= Zoje Stage =

American novelist

Zoje Stage is an American writer from Pittsburgh, Pennsylvania, known for her work in the performing arts and literature. She was awarded an Emerging Storytellers Fellowship from the Independent Filmmaker Project for her script "Hands and Knees" and a Fellowship in Screenwriting from the New York Foundation for the Arts in 2012 and 2008, respectively.

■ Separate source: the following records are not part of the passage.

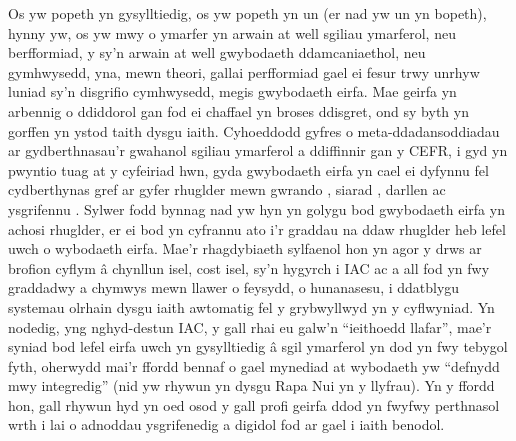 Os yw popeth yn gysylltiedig, os yw popeth yn un (er nad yw un yn bopeth), hynny yw, os yw mwy o ymarfer yn arwain at well sgiliau ymarferol, neu berfformiad, y sy'n arwain at well gwybodaeth ddamcaniaethol, neu gymhwysedd, yna, mewn theori, gallai perfformiad gael ei fesur trwy unrhyw luniad sy'n disgrifio cymhwysedd, megis gwybodaeth eirfa. Mae geirfa yn arbennig o ddiddorol gan fod ei chaffael yn broses ddisgret, ond sy byth yn gorffen yn ystod taith dysgu iaith. Cyhoeddodd \textcite{eun_hee_jeon_understanding_2022} gyfres o meta-ddadansoddiadau ar gydberthnasau'r gwahanol sgiliau ymarferol a ddiffinnir gan y CEFR, i gyd yn pwyntio tuag at y cyfeiriad hwn, gyda gwybodaeth eirfa yn cael ei dyfynnu fel cydberthynas gref ar gyfer rhuglder mewn gwrando \parencite{innami_meta-analysis_2022}, siarad \parencite{jeon_meta-analysis_2022}, darllen \parencite{jeon_updated_2022} ac ysgrifennu \parencite{kojima_meta-analysis_2022}. Sylwer fodd bynnag nad yw hyn yn golygu bod gwybodaeth eirfa yn achosi rhuglder, er ei bod yn cyfrannu ato i'r graddau na ddaw rhuglder heb lefel uwch o wybodaeth eirfa. Mae'r rhagdybiaeth sylfaenol hon yn agor y drws ar brofion cyflym â chynllun isel, cost isel, sy'n hygyrch i IAC ac a all fod yn fwy graddadwy a chymwys mewn llawer o feysydd, o hunanasesu, i ddatblygu systemau olrhain dysgu iaith awtomatig fel y grybwyllwyd yn y cyflwyniad. Yn nodedig, yng nghyd-destun IAC, y gall rhai eu galw'n ``ieithoedd llafar'', mae'r syniad bod lefel eirfa uwch yn gysylltiedig â sgil ymarferol yn dod yn fwy tebygol fyth, oherwydd mai'r ffordd bennaf o gael mynediad at wybodaeth yw ``defnydd mwy integredig'' (nid yw rhywun yn dysgu Rapa Nui yn y llyfrau). Yn y ffordd hon, gall rhywun hyd yn oed osod y gall profi geirfa ddod yn fwyfwy perthnasol wrth i lai o adnoddau ysgrifenedig a digidol fod ar gael i iaith benodol.

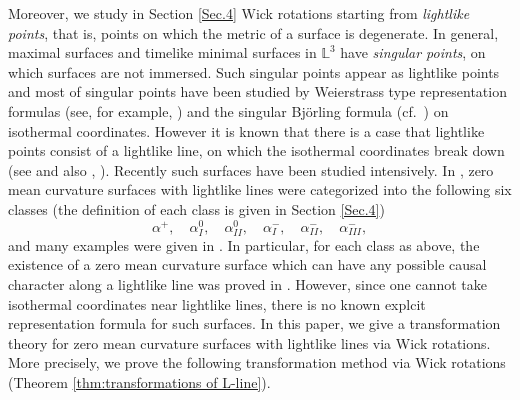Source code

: \documentclass[12pt,amstex]{amsart}%
\theoremstyle{plain} %
\theoremstyle{definition}
\begin{document}
Moreover, we study in Section \ref{Sec.4} Wick rotations starting from {\it lightlike points}, that is, points on which the metric of a surface is degenerate. In general, maximal surfaces and timelike minimal surfaces in $\mathbb{L}^3$ have {\it singular points}, on which surfaces are not immersed. Such singular points appear as lightlike points and most of singular points have been studied by Weierstrass type representation formulas (see, for example, \cite{ER,FLS,FujimoriETAL3,Kobayashi,UY06}) and the singular Bj\"orling formula (cf.\ \cite{KKSY,KY}) on isothermal coordinates. However it is known that there is a case that lightlike points consist of a lightlike line, on which the isothermal coordinates break down (see \cite[Section 1]{FujimoriETAL1} and also \cite[Lemma 3.2]{KKSY}, \cite[Corollary 3.3]{KY}). Recently such surfaces have been studied intensively. In \cite{FujimoriETAL1}, zero mean curvature surfaces with lightlike lines were categorized into the following six classes (the definition of each class is given in Section \ref{Sec.4})
\[
\alpha^+,\quad \alpha^0_I,\quad \alpha^0_{II},\quad \alpha^-_{I},\quad \alpha^-_{II},\quad \alpha^-_{III},
\]
and many examples were given in \cite{A1,FujimoriETAL1,FujimoriETAL2,FujimoriETAL3,UY}. In particular, for each class as above, the existence of a zero mean curvature surface which can have any possible causal character along a lightlike line was proved in \cite{UY}. However, since one cannot take isothermal coordinates near lightlike lines, there is no known explcit representation formula for such surfaces. In this paper, we give a transformation theory for zero mean curvature surfaces with lightlike lines via Wick rotations. More precisely, we prove the following transformation method via Wick rotations (Theorem \ref{thm:transformations of L-line}).
\end{document}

Her debut novel, Baby Teeth, has been optioned for film by Village Roadshow and Valparaiso Pictures.

==Bibliography==

=== Novels ===
- Baby Teeth (2018, published in the UK as Bad Apple)
- Wonderland (2020)
- Something of a Calling (2026)
  1. AuthorLife (2026, under the pen name Joe Zagets)

=== Scripts ===

- “The Machine Who Loved”
- "Hands and Knees"

== Synopses ==

- Baby Teeth (2018): This novel tells the story of Suzette and Alex, a thirty-something married couple who is trying to figure out what's wrong with their 7-year-old daughter, Hanna. Hanna has been mute since she was 3-years-old, but has recently started talking to only Suzette as Marie-Anne Dufosset, a witch who was burned at the stake. Meanwhile, Suzette is growing increasingly more scared of Hanna's violent outbursts and manipulative moments.
- Wonderland (2020): This novel is about a family of four that moves from New York to a rural farmhouse. The family starts dealing with malevolent forces in the woods outside of their home, but they're not sure if they're coming from the earth, trees, or somewhere deep in their minds.